▶ **Exercise objective**: Only lines holding the word "การพน" are wanted from the records; copy all of them.

(Excerpts from a dataset)
== Segment start ==

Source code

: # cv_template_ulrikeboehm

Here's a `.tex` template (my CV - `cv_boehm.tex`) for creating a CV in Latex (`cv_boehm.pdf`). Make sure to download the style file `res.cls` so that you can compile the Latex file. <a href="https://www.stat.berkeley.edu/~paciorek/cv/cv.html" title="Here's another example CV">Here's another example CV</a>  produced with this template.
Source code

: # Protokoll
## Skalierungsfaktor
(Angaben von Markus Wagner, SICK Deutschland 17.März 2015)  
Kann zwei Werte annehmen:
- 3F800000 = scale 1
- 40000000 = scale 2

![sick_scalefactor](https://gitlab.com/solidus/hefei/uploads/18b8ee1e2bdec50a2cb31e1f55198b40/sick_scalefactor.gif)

== Segment end ==
== Segment start ==

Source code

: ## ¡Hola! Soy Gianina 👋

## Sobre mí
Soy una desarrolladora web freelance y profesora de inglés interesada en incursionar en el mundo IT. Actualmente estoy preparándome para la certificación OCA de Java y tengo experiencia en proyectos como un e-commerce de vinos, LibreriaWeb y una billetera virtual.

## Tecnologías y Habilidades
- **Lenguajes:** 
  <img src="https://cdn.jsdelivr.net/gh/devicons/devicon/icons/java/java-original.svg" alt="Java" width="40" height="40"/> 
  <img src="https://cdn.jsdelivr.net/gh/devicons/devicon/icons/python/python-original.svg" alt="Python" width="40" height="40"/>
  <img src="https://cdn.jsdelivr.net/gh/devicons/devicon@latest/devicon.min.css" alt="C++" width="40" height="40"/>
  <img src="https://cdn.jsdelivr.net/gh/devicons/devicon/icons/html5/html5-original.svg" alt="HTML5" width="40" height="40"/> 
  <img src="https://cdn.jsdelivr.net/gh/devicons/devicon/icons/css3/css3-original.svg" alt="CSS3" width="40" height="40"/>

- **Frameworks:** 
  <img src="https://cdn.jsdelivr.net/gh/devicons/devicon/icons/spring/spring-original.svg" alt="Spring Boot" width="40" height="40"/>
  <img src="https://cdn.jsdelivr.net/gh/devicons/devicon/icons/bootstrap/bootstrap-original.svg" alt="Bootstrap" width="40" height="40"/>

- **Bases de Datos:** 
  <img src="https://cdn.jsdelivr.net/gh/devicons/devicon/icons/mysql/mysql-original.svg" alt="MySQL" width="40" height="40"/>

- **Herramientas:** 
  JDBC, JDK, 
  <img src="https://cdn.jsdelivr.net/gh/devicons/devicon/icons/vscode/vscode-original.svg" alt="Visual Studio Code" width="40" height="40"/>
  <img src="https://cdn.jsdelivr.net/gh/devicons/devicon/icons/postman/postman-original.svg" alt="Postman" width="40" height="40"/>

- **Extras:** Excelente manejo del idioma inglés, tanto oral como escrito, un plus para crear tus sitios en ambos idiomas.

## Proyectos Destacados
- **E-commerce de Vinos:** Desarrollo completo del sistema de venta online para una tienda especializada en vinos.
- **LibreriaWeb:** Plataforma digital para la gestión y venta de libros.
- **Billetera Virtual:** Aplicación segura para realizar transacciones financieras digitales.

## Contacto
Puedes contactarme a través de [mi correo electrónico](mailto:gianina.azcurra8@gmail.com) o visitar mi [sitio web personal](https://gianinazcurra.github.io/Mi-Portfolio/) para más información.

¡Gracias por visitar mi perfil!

== Segment end ==
== Segment start ==

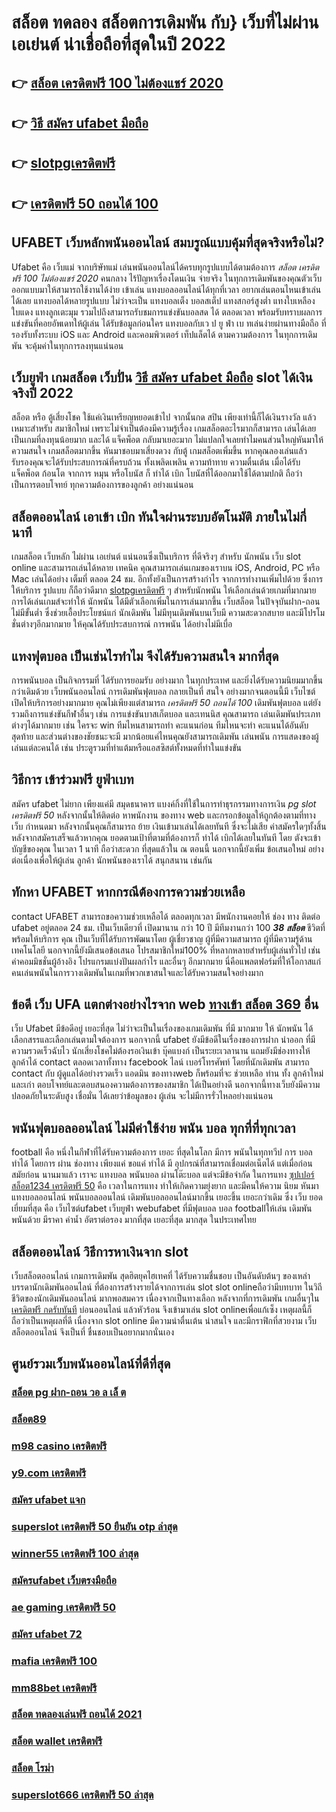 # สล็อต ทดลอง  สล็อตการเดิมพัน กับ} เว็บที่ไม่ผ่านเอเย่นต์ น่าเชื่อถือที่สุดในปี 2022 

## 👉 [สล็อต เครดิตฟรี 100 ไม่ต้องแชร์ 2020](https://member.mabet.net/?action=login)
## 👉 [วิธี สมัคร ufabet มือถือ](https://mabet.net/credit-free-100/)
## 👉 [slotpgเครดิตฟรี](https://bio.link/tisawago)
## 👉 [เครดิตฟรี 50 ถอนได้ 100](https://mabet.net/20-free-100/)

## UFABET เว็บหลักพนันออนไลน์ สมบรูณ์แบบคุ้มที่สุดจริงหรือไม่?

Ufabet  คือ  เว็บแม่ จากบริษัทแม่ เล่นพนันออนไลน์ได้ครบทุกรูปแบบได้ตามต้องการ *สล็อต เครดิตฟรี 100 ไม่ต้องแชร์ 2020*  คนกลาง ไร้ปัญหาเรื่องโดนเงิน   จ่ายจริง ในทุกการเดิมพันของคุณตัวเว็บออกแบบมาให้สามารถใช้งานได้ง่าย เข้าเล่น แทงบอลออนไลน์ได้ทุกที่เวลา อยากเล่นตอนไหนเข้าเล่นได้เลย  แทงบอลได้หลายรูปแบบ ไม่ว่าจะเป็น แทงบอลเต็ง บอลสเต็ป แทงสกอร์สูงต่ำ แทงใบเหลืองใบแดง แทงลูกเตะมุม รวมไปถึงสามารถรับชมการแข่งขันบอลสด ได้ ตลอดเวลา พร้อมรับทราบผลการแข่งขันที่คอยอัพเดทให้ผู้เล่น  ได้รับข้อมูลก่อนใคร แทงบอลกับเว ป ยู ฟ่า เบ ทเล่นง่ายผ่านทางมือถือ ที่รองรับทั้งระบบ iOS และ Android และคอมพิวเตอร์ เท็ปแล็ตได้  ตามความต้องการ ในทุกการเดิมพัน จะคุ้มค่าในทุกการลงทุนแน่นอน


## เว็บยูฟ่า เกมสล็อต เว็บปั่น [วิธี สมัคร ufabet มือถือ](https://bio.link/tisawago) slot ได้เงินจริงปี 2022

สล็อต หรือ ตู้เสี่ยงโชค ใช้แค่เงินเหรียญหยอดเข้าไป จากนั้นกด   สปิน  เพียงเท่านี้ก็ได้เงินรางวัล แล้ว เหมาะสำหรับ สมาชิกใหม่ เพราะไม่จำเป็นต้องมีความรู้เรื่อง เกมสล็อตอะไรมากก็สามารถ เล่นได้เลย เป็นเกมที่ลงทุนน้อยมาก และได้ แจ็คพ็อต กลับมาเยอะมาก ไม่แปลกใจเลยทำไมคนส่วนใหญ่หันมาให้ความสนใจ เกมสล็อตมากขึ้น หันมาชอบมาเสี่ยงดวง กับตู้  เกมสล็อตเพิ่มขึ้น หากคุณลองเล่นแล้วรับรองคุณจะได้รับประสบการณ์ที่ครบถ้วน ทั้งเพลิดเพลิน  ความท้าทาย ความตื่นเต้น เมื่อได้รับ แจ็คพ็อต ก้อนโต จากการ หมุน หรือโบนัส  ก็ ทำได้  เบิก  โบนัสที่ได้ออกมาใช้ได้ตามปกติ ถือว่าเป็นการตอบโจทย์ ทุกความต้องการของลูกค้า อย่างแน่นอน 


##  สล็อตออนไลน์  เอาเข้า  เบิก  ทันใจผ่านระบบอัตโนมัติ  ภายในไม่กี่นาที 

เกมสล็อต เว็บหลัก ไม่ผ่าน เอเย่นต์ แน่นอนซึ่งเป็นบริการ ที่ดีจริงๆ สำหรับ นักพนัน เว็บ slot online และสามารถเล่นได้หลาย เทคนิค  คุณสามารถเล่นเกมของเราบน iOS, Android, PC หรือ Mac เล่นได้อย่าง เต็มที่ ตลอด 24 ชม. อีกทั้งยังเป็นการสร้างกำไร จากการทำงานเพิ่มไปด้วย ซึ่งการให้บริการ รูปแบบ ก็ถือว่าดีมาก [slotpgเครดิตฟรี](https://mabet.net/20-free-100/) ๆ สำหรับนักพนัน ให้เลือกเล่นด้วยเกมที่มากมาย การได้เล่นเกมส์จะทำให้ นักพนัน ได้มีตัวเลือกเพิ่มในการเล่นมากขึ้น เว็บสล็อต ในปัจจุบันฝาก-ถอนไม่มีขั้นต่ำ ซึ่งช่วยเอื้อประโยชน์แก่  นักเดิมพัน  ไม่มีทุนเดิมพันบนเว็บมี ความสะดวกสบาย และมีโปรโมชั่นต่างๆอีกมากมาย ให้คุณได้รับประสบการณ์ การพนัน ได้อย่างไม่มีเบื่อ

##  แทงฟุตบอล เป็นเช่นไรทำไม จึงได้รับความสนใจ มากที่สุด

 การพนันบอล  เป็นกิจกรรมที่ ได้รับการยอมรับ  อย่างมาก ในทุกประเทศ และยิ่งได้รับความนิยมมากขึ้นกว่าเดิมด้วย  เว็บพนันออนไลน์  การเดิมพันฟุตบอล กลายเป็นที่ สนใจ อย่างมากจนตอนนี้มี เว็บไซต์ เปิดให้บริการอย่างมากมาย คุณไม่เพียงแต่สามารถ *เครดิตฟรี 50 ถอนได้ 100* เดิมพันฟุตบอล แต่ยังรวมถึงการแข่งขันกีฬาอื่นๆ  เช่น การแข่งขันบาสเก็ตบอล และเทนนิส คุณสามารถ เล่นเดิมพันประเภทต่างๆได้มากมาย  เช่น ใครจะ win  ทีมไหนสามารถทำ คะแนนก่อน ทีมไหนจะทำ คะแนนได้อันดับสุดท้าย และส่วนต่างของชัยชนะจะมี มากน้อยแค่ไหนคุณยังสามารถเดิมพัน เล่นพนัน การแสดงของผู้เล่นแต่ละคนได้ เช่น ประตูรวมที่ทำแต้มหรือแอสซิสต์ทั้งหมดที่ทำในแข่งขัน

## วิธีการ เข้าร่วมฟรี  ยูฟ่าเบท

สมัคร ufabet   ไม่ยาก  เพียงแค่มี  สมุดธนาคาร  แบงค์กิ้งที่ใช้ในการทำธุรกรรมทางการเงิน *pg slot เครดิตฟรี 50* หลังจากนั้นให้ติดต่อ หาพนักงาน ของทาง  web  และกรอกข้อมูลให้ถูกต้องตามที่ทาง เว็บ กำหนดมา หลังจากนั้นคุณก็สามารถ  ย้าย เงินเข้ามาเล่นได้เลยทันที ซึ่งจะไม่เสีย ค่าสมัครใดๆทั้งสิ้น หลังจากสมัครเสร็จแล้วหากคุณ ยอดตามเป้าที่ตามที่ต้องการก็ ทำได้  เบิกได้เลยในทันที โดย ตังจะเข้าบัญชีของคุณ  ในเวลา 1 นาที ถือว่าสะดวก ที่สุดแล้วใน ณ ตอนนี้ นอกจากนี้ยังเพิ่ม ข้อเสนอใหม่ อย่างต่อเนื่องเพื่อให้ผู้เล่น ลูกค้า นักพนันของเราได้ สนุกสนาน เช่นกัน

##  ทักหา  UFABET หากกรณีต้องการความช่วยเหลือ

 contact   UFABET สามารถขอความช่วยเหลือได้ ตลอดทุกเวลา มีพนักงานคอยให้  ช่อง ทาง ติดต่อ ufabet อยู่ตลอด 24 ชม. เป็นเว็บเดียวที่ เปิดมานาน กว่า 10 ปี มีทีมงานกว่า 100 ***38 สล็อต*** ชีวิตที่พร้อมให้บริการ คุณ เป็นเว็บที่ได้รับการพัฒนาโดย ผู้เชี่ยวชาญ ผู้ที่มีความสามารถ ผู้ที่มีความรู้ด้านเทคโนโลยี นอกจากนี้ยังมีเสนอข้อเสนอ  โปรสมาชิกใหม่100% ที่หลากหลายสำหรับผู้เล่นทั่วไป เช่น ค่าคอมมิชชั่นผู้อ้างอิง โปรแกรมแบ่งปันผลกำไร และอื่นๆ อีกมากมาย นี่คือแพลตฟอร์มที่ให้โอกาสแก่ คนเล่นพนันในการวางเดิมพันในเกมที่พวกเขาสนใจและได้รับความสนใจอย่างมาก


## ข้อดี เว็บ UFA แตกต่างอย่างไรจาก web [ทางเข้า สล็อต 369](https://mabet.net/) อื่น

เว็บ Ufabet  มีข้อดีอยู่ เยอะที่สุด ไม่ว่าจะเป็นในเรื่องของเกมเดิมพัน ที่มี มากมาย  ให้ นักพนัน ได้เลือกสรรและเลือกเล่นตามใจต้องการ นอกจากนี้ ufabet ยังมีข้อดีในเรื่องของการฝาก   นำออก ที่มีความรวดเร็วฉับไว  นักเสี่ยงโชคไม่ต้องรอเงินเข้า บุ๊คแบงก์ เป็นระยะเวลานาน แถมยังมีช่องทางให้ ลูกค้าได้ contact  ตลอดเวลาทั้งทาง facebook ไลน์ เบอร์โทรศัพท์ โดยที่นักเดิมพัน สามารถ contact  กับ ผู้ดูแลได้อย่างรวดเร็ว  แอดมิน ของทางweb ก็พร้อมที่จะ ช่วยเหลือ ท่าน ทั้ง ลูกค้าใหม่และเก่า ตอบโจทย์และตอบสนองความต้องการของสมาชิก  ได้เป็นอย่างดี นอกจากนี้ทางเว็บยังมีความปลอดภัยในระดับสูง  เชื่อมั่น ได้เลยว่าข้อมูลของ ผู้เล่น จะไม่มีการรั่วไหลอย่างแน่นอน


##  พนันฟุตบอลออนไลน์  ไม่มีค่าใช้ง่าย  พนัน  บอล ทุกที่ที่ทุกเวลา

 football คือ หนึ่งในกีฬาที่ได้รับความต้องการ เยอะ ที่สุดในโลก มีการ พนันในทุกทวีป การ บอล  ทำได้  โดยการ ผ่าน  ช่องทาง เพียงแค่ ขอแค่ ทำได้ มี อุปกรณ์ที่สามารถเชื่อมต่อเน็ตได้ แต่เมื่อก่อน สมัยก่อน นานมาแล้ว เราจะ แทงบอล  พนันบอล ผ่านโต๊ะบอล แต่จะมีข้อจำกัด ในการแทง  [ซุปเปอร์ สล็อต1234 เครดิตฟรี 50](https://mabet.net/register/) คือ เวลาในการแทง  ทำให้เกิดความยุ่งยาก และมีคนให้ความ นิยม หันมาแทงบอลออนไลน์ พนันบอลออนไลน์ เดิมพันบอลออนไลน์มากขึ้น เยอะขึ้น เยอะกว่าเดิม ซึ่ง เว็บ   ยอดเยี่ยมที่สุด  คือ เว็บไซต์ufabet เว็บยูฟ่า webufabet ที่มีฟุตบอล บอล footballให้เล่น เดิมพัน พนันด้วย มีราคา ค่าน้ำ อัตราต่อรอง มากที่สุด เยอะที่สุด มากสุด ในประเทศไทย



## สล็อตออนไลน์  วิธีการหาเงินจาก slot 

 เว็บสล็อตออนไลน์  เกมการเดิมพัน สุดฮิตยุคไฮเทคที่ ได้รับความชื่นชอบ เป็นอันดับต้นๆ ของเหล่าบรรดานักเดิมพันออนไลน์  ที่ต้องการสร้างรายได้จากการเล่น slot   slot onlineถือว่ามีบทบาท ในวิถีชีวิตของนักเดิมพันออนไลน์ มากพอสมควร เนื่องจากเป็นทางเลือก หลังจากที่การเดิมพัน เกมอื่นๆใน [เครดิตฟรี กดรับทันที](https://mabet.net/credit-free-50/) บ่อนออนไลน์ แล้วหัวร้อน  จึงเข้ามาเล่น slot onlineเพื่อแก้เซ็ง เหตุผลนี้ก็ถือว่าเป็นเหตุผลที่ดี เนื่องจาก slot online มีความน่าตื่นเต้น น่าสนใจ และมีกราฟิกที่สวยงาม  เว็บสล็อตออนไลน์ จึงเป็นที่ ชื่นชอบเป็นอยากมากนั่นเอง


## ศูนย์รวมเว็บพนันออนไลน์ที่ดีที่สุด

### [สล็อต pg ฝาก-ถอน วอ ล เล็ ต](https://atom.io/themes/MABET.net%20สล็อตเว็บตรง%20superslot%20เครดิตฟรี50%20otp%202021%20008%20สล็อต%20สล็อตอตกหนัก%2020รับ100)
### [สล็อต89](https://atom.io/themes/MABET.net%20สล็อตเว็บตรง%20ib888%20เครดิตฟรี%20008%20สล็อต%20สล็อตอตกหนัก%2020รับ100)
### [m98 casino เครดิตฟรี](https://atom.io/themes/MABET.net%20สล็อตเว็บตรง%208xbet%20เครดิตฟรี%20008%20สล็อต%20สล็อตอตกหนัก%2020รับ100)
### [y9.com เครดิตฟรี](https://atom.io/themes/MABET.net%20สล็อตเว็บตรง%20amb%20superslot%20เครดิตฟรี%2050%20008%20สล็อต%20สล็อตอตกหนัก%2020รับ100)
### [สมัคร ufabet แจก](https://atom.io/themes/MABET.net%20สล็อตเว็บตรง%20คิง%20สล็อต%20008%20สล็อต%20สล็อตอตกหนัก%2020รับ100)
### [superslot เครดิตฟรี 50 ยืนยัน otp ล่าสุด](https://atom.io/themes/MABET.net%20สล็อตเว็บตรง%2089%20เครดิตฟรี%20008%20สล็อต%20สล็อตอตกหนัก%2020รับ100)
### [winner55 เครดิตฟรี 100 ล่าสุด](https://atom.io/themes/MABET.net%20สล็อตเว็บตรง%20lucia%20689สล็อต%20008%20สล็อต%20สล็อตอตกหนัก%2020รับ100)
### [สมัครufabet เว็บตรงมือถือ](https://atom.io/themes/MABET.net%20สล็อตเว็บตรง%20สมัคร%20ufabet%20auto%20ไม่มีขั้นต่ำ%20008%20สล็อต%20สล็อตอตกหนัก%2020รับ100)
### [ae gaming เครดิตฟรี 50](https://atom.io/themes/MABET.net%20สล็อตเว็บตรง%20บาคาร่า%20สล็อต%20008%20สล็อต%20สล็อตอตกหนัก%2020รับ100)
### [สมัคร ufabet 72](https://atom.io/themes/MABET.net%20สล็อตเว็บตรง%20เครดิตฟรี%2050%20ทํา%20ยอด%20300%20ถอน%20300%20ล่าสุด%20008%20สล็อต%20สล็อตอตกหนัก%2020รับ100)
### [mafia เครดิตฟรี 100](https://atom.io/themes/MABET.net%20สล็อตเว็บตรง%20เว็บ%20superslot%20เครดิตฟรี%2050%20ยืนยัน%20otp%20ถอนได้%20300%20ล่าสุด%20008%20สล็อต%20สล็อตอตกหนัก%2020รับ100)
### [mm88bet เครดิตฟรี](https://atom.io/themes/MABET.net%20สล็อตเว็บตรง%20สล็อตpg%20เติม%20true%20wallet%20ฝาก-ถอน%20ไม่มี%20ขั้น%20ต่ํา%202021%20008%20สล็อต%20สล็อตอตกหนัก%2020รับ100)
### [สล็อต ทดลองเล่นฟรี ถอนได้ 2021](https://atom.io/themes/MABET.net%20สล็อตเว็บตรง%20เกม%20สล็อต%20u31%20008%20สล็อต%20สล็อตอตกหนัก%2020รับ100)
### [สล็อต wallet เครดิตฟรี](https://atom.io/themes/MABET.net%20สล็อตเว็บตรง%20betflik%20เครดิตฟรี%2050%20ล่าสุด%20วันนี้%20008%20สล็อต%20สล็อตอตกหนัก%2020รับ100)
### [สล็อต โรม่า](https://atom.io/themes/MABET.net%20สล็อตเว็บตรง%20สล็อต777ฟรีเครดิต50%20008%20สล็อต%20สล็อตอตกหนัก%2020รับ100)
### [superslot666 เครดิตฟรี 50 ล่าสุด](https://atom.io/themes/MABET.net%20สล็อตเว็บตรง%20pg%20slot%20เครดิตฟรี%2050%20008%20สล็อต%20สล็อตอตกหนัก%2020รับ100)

== Segment end ==

▶ **Exercise response**:
เกมสล็อต เว็บหลัก ไม่ผ่าน เอเย่นต์ แน่นอนซึ่งเป็นบริการ ที่ดีจริงๆ สำหรับ นักพนัน เว็บ slot online และสามารถเล่นได้หลาย เทคนิค  คุณสามารถเล่นเกมของเราบน iOS, Android, PC หรือ Mac เล่นได้อย่าง เต็มที่ ตลอด 24 ชม. อีกทั้งยังเป็นการสร้างกำไร จากการทำงานเพิ่มไปด้วย ซึ่งการให้บริการ รูปแบบ ก็ถือว่าดีมาก [slotpgเครดิตฟรี](https://mabet.net/20-free-100/) ๆ สำหรับนักพนัน ให้เลือกเล่นด้วยเกมที่มากมาย การได้เล่นเกมส์จะทำให้ นักพนัน ได้มีตัวเลือกเพิ่มในการเล่นมากขึ้น เว็บสล็อต ในปัจจุบันฝาก-ถอนไม่มีขั้นต่ำ ซึ่งช่วยเอื้อประโยชน์แก่  นักเดิมพัน  ไม่มีทุนเดิมพันบนเว็บมี ความสะดวกสบาย และมีโปรโมชั่นต่างๆอีกมากมาย ให้คุณได้รับประสบการณ์ การพนัน ได้อย่างไม่มีเบื่อ
 การพนันบอล  เป็นกิจกรรมที่ ได้รับการยอมรับ  อย่างมาก ในทุกประเทศ และยิ่งได้รับความนิยมมากขึ้นกว่าเดิมด้วย  เว็บพนันออนไลน์  การเดิมพันฟุตบอล กลายเป็นที่ สนใจ อย่างมากจนตอนนี้มี เว็บไซต์ เปิดให้บริการอย่างมากมาย คุณไม่เพียงแต่สามารถ *เครดิตฟรี 50 ถอนได้ 100* เดิมพันฟุตบอล แต่ยังรวมถึงการแข่งขันกีฬาอื่นๆ  เช่น การแข่งขันบาสเก็ตบอล และเทนนิส คุณสามารถ เล่นเดิมพันประเภทต่างๆได้มากมาย  เช่น ใครจะ win  ทีมไหนสามารถทำ คะแนนก่อน ทีมไหนจะทำ คะแนนได้อันดับสุดท้าย และส่วนต่างของชัยชนะจะมี มากน้อยแค่ไหนคุณยังสามารถเดิมพัน เล่นพนัน การแสดงของผู้เล่นแต่ละคนได้ เช่น ประตูรวมที่ทำแต้มหรือแอสซิสต์ทั้งหมดที่ทำในแข่งขัน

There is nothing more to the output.